HostTypeError – if the host argument or one of its items is of the wrong type

addTask(task)
updatedTasks()
class schrodinger.tasks.queue.AutoFileMode

Bases: enum.IntEnum

FAILED_LOG = 1
FAILED_ALL = 2
NONE = 3
LOG = 4
ALL = 5
schrodinger.tasks.queue.run_tasks_in_parallel(task_list, autoname=True, basename=None, basedir=None)

This functions provides a convenient way of launching multiple tasks in parallel while taking care of boilerplate and prevents common mistakes.

By default, this function will:

  • Give each task a unique name

  • Give each task its own directory

  • Create a new JobDJ or TaskQueue

  • Run it with the provided tasks

  • Register the log files of any failed tasks with jobserver if using

    jobtasks

This can be used with either JobTasks or SubprocessTasks. SubprocessTasks will be run on a TaskQueue while JobTasks will be run on JobDJ.

Parameters
  • task_list (list of tasks.AbstractTask) – the tasks to run

  • autoname (bool) – whether to automatically give each task a unique name

  • basename (str) – basename to be used in autonaming each task. Has no effect if autoname is set to False

  • basedir (str) – Base directory; all task taskdirs will be created inside. Defaults to cwd, and relative paths will be taken relative to cwd.

Returns

the queue results, which can be used to generate a queue report.

Return type

QueueResults

schrodinger.tasks.queue.run_tasks_on_queue(task_list, autoname=True, basename=None, basedir=None, max_running_tasks=None)
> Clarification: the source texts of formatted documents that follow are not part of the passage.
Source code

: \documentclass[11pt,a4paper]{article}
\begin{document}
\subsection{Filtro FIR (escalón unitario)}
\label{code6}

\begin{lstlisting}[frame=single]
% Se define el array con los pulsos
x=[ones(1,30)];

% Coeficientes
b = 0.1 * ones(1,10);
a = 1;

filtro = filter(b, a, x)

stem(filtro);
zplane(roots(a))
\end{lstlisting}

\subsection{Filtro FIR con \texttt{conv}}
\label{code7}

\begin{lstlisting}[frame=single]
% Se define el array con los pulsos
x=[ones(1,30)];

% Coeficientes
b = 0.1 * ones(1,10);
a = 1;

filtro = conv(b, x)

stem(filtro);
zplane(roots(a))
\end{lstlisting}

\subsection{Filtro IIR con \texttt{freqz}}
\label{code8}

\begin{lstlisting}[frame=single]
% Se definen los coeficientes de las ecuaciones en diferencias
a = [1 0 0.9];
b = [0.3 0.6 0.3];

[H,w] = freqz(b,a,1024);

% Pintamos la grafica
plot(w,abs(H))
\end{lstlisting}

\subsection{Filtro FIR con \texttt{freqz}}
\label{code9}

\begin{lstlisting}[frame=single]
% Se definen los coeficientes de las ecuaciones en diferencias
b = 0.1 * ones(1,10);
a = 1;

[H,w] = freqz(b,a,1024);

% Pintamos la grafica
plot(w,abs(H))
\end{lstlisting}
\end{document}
Launch multiple SubprocessTasks on a TaskQueue.

See run_tasks_in_parallel for more details. :param max_running_tasks: specifies how many tasks can be run simultaneously :type max_running_tasks: int

schrodinger.tasks.queue.run_tasks_on_dj(task_list, dj=None, autoname=True, basename=None, basedir=None, auto_file_mode=AutoFileMode.FAILED_LOG, dj_init_kwargs: dict = None, dj_addJob_kwargs: dict = None, dj_run_kwargs: dict = None)

Launch multiple jobtasks on a jobdj. Use this function over run_tasks_in_parallel if you know you’ll be running jobtasks and you want to further customize how they’re run.

Parameters
  • dj (schrodinger.job.queue.JobDJ) – A JobDJ to run the tasks on. This is optional and useful if want a jobdj with specific settings.
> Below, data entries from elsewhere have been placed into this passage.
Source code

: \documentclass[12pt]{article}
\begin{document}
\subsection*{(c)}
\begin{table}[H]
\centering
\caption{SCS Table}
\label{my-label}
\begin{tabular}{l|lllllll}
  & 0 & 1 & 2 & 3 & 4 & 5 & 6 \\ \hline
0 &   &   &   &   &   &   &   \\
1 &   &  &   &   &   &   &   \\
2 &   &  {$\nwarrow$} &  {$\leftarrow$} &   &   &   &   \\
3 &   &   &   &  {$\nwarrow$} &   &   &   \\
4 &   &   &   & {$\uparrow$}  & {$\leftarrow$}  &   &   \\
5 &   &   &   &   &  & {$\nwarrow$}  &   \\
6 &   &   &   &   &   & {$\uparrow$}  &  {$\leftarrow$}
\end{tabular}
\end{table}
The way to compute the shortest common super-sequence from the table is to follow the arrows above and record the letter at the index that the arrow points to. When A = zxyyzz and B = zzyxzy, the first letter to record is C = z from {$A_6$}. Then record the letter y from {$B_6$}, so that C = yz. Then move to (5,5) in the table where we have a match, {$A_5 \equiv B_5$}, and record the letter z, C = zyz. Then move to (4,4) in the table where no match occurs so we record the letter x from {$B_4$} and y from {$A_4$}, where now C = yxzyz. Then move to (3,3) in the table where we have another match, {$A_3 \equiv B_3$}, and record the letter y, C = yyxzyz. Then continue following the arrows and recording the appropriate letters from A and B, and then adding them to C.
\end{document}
  • autoname (bool) – whether to automatically give each task a unique name

  • basename (str) – basename to be used in autonaming each task. Has no effect if autoname is set to False

  • basedir (str) – Base directory; all task taskdirs will be created inside. Defaults to cwd, and relative paths will be taken relative to cwd.

  • auto_file_mode (AutoFileMode) – what subtask files to register with the parent job to be copied back by jobcontrol. Only has an effect if this function is called from inside a jobcontrol backend.

  • dj_init_kwargs – A dictionary of keyword arguments to pass to JobDJ.__init__

  • dj_run_kwargs – A dictionary of keyword arguments to pass to JobDJ.run

  • dj_addJob_kwargs – A dictionary of keyword arguments to pass to JobDJ.addJob for each jobtask.

schrodinger.tasks.queue.autoname_tasks(task_list, basename=None)

Sets unique names on all the tasks provided with an incrementing integer suffix. See run_tasks_on_dj for details.

schrodinger.tasks.queue.configure_taskdirs(task_list, autoname=True, basename=None, basedir=None)

Automatically configure task names and taskdirs to commonly used values.

Parameters
  • task_list (list of tasks.AbstractTask) – the tasks to run

  • autoname (bool) – whether to automatically give each task a unique name

  • basename (str) – basename to be used in autonaming each task. Has no effect if autoname is set to False

  • basedir (str) – Base directory; all task taskdirs will be created inside. Defaults to cwd, and relative paths will be taken relative to cwd.

schrodinger.tasks.queue.auto_register_files(task_list, auto_file_mode=AutoFileMode.FAILED_LOG)

Automatically registers files from the subtask with the parent job (if applicable).